§ EXERCISE INSTRUCTIONS
Go through the data below and transcribe it exactly. Omit the images.

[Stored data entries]
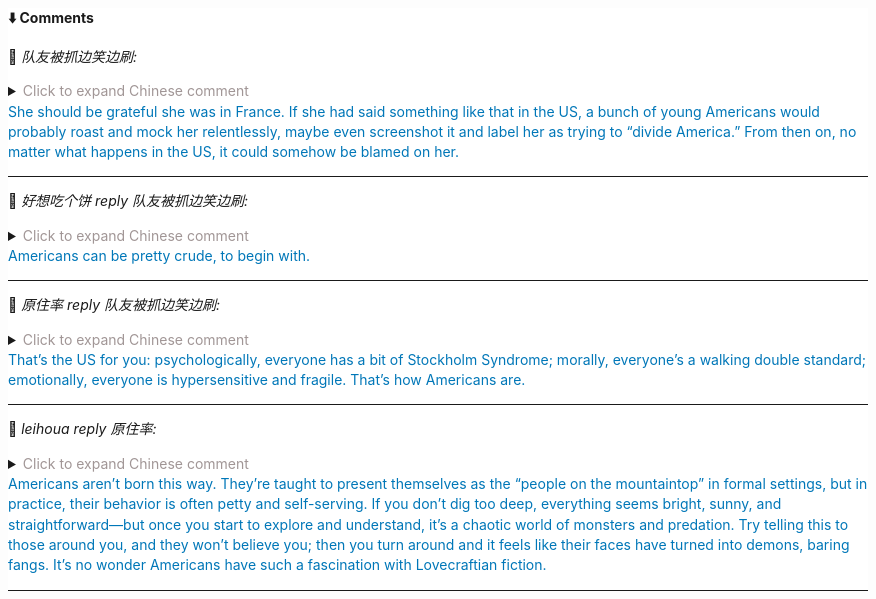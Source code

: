#### ⬇️ Comments

👤 *队友被抓边笑边刷:*  
<details><summary><span style="cursor:pointer; color: #a19696">
Click to expand Chinese comment</span>
</summary></details>
<div style="color: #0077b8;">
She should be grateful she was in France. If she had said something like that in the US, a bunch of young Americans would probably roast and mock her relentlessly, maybe even screenshot it and label her as trying to “divide America.” From then on, no matter what happens in the US, it could somehow be blamed on her.
</div>

---

👤 *好想吃个饼 reply 队友被抓边笑边刷:*  
<details><summary><span style="cursor:pointer; color: #a19696">
Click to expand Chinese comment</span>
</summary></details>

<div style="color: #0077b8;">
Americans can be pretty crude, to begin with.
</div>

---

👤 *原住率 reply 队友被抓边笑边刷:*  
<details><summary><span style="cursor:pointer; color: #a19696">
Click to expand Chinese comment</span>
</summary></details>

<div style="color: #0077b8;">
That’s the US for you: psychologically, everyone has a bit of Stockholm Syndrome; morally, everyone’s a walking double standard; emotionally, everyone is hypersensitive and fragile. That’s how Americans are.
</div>

---

👤 *leihoua reply 原住率:*  
<details><summary><span style="cursor:pointer; color: #a19696">
Click to expand Chinese comment</span>
</summary></details>

<div style="color: #0077b8;">
Americans aren’t born this way. They’re taught to present themselves as the “people on the mountaintop” in formal settings, but in practice, their behavior is often petty and self-serving. If you don’t dig too deep, everything seems bright, sunny, and straightforward—but once you start to explore and understand, it’s a chaotic world of monsters and predation. Try telling this to those around you, and they won’t believe you; then you turn around and it feels like their faces have turned into demons, baring fangs. It’s no wonder Americans have such a fascination with Lovecraftian fiction.
</div>

---
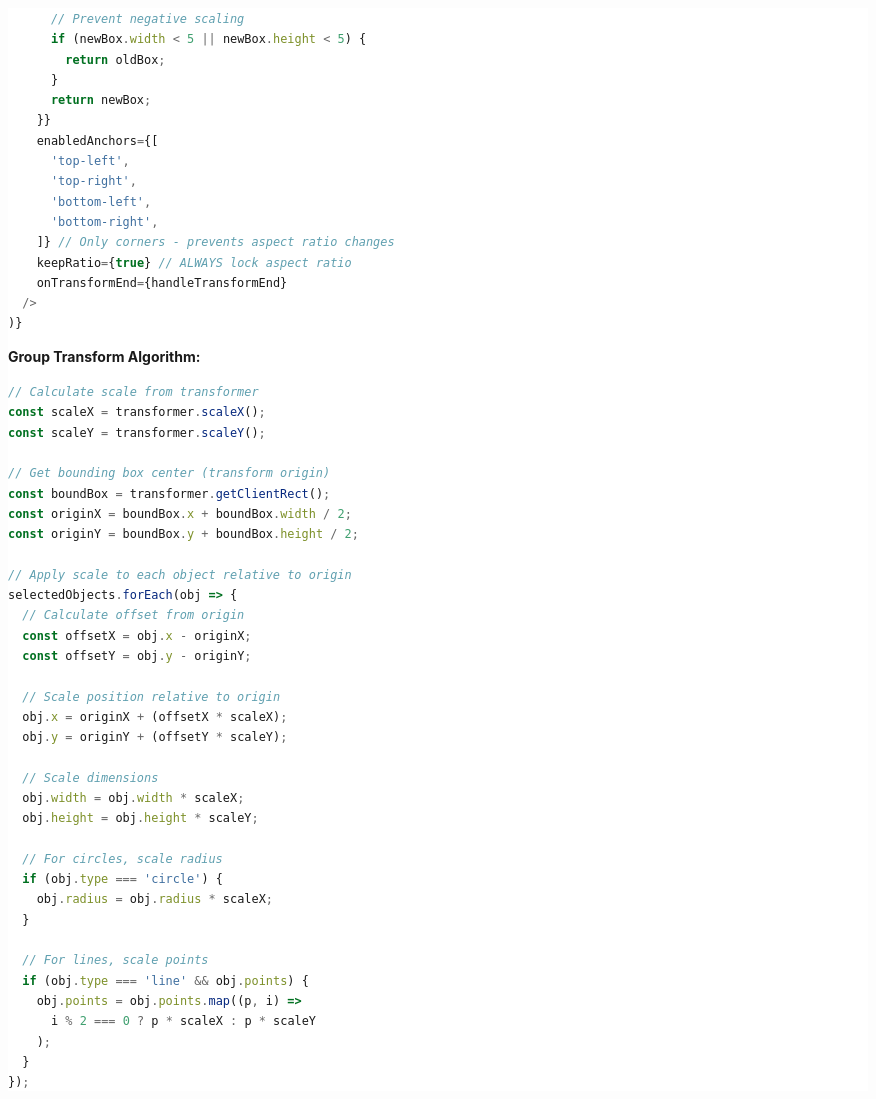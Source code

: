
 ```typescript
      // Prevent negative scaling
      if (newBox.width < 5 || newBox.height < 5) {
        return oldBox;
      }
      return newBox;
    }}
    enabledAnchors={[
      'top-left',
      'top-right',
      'bottom-left',
      'bottom-right',
    ]} // Only corners - prevents aspect ratio changes
    keepRatio={true} // ALWAYS lock aspect ratio
    onTransformEnd={handleTransformEnd}
  />
)}
```

**Group Transform Algorithm:**

```typescript
// Calculate scale from transformer
const scaleX = transformer.scaleX();
const scaleY = transformer.scaleY();

// Get bounding box center (transform origin)
const boundBox = transformer.getClientRect();
const originX = boundBox.x + boundBox.width / 2;
const originY = boundBox.y + boundBox.height / 2;

// Apply scale to each object relative to origin
selectedObjects.forEach(obj => {
  // Calculate offset from origin
  const offsetX = obj.x - originX;
  const offsetY = obj.y - originY;
  
  // Scale position relative to origin
  obj.x = originX + (offsetX * scaleX);
  obj.y = originY + (offsetY * scaleY);
  
  // Scale dimensions
  obj.width = obj.width * scaleX;
  obj.height = obj.height * scaleY;
  
  // For circles, scale radius
  if (obj.type === 'circle') {
    obj.radius = obj.radius * scaleX;
  }
  
  // For lines, scale points
  if (obj.type === 'line' && obj.points) {
    obj.points = obj.points.map((p, i) => 
      i % 2 === 0 ? p * scaleX : p * scaleY
    );
  }
});
```
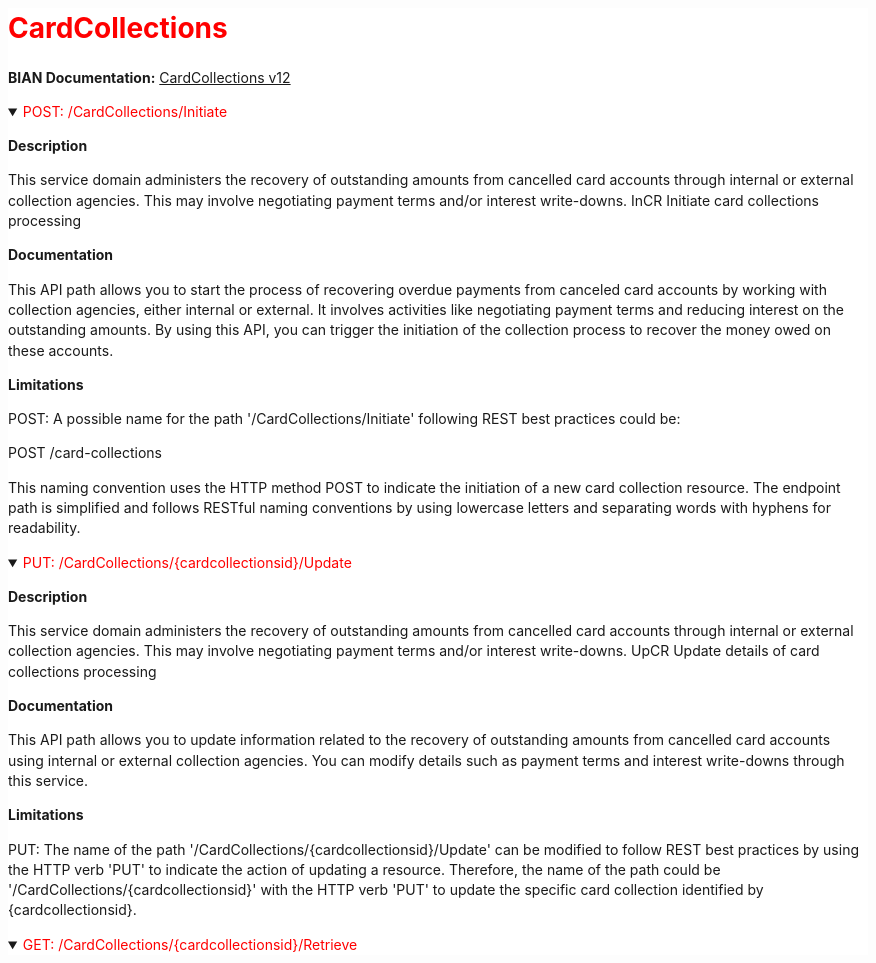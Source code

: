 <h1 style='color:red;'>CardCollections</h1>

**BIAN Documentation:** [CardCollections v12](https://app.swaggerhub.com/apis/BIAN-3/CardCollections/12.0.0)

<details open>
  <summary><span style='color:red;'>POST: /CardCollections/Initiate</span></summary>

  **Description**

  This service domain administers the recovery of outstanding amounts from cancelled card accounts through internal or external collection agencies.  This may involve negotiating payment terms and/or interest write-downs. InCR Initiate card collections processing

  **Documentation**

  This API path allows you to start the process of recovering overdue payments from canceled card accounts by working with collection agencies, either internal or external. It involves activities like negotiating payment terms and reducing interest on the outstanding amounts. By using this API, you can trigger the initiation of the collection process to recover the money owed on these accounts.

  **Limitations**

  POST: A possible name for the path '/CardCollections/Initiate' following REST best practices could be:

POST /card-collections

This naming convention uses the HTTP method POST to indicate the initiation of a new card collection resource. The endpoint path is simplified and follows RESTful naming conventions by using lowercase letters and separating words with hyphens for readability.

</details>

<details open>
  <summary><span style='color:red;'>PUT: /CardCollections/{cardcollectionsid}/Update</span></summary>

  **Description**

  This service domain administers the recovery of outstanding amounts from cancelled card accounts through internal or external collection agencies.  This may involve negotiating payment terms and/or interest write-downs. UpCR Update details of card collections processing

  **Documentation**

  This API path allows you to update information related to the recovery of outstanding amounts from cancelled card accounts using internal or external collection agencies. You can modify details such as payment terms and interest write-downs through this service.

  **Limitations**

  PUT: The name of the path '/CardCollections/{cardcollectionsid}/Update' can be modified to follow REST best practices by using the HTTP verb 'PUT' to indicate the action of updating a resource. Therefore, the name of the path could be '/CardCollections/{cardcollectionsid}' with the HTTP verb 'PUT' to update the specific card collection identified by {cardcollectionsid}.

</details>

<details open>
  <summary><span style='color:red;'>GET: /CardCollections/{cardcollectionsid}/Retrieve</span></summary>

§ RESULT FOR THIS TASK
Source code

:#### ⬇️ Comments

👤 *队友被抓边笑边刷:*  
<details><summary><span style="cursor:pointer; color: #a19696">
Click to expand Chinese comment</span>
</summary></details>
<div style="color: #0077b8;">
She should be grateful she was in France. If she had said something like that in the US, a bunch of young Americans would probably roast and mock her relentlessly, maybe even screenshot it and label her as trying to “divide America.” From then on, no matter what happens in the US, it could somehow be blamed on her.
</div>

---

👤 *好想吃个饼 reply 队友被抓边笑边刷:*  
<details><summary><span style="cursor:pointer; color: #a19696">
Click to expand Chinese comment</span>
</summary></details>

<div style="color: #0077b8;">
Americans can be pretty crude, to begin with.
</div>

---

👤 *原住率 reply 队友被抓边笑边刷:*  
<details><summary><span style="cursor:pointer; color: #a19696">
Click to expand Chinese comment</span>
</summary></details>

<div style="color: #0077b8;">
That’s the US for you: psychologically, everyone has a bit of Stockholm Syndrome; morally, everyone’s a walking double standard; emotionally, everyone is hypersensitive and fragile. That’s how Americans are.
</div>

---

👤 *leihoua reply 原住率:*  
<details><summary><span style="cursor:pointer; color: #a19696">
Click to expand Chinese comment</span>
</summary></details>

<div style="color: #0077b8;">
Americans aren’t born this way. They’re taught to present themselves as the “people on the mountaintop” in formal settings, but in practice, their behavior is often petty and self-serving. If you don’t dig too deep, everything seems bright, sunny, and straightforward—but once you start to explore and understand, it’s a chaotic world of monsters and predation. Try telling this to those around you, and they won’t believe you; then you turn around and it feels like their faces have turned into demons, baring fangs. It’s no wonder Americans have such a fascination with Lovecraftian fiction.
</div>

---
Source code

:
 ```typescript
      // Prevent negative scaling
      if (newBox.width < 5 || newBox.height < 5) {
        return oldBox;
      }
      return newBox;
    }}
    enabledAnchors={[
      'top-left',
      'top-right',
      'bottom-left',
      'bottom-right',
    ]} // Only corners - prevents aspect ratio changes
    keepRatio={true} // ALWAYS lock aspect ratio
    onTransformEnd={handleTransformEnd}
  />
)}
```

**Group Transform Algorithm:**

```typescript
// Calculate scale from transformer
const scaleX = transformer.scaleX();
const scaleY = transformer.scaleY();

// Get bounding box center (transform origin)
const boundBox = transformer.getClientRect();
const originX = boundBox.x + boundBox.width / 2;
const originY = boundBox.y + boundBox.height / 2;

// Apply scale to each object relative to origin
selectedObjects.forEach(obj => {
  // Calculate offset from origin
  const offsetX = obj.x - originX;
  const offsetY = obj.y - originY;
  
  // Scale position relative to origin
  obj.x = originX + (offsetX * scaleX);
  obj.y = originY + (offsetY * scaleY);
  
  // Scale dimensions
  obj.width = obj.width * scaleX;
  obj.height = obj.height * scaleY;
  
  // For circles, scale radius
  if (obj.type === 'circle') {
    obj.radius = obj.radius * scaleX;
  }
  
  // For lines, scale points
  if (obj.type === 'line' && obj.points) {
    obj.points = obj.points.map((p, i) => 
      i % 2 === 0 ? p * scaleX : p * scaleY
    );
  }
});
```
Source code

: <h1 style='color:red;'>CardCollections</h1>

**BIAN Documentation:** [CardCollections v12](https://app.swaggerhub.com/apis/BIAN-3/CardCollections/12.0.0)

<details open>
  <summary><span style='color:red;'>POST: /CardCollections/Initiate</span></summary>

  **Description**

  This service domain administers the recovery of outstanding amounts from cancelled card accounts through internal or external collection agencies.  This may involve negotiating payment terms and/or interest write-downs. InCR Initiate card collections processing

  **Documentation**

  This API path allows you to start the process of recovering overdue payments from canceled card accounts by working with collection agencies, either internal or external. It involves activities like negotiating payment terms and reducing interest on the outstanding amounts. By using this API, you can trigger the initiation of the collection process to recover the money owed on these accounts.

  **Limitations**

  POST: A possible name for the path '/CardCollections/Initiate' following REST best practices could be:

POST /card-collections

This naming convention uses the HTTP method POST to indicate the initiation of a new card collection resource. The endpoint path is simplified and follows RESTful naming conventions by using lowercase letters and separating words with hyphens for readability.

</details>

<details open>
  <summary><span style='color:red;'>PUT: /CardCollections/{cardcollectionsid}/Update</span></summary>

  **Description**

  This service domain administers the recovery of outstanding amounts from cancelled card accounts through internal or external collection agencies.  This may involve negotiating payment terms and/or interest write-downs. UpCR Update details of card collections processing

  **Documentation**

  This API path allows you to update information related to the recovery of outstanding amounts from cancelled card accounts using internal or external collection agencies. You can modify details such as payment terms and interest write-downs through this service.

  **Limitations**

  PUT: The name of the path '/CardCollections/{cardcollectionsid}/Update' can be modified to follow REST best practices by using the HTTP verb 'PUT' to indicate the action of updating a resource. Therefore, the name of the path could be '/CardCollections/{cardcollectionsid}' with the HTTP verb 'PUT' to update the specific card collection identified by {cardcollectionsid}.

</details>

<details open>
  <summary><span style='color:red;'>GET: /CardCollections/{cardcollectionsid}/Retrieve</span></summary>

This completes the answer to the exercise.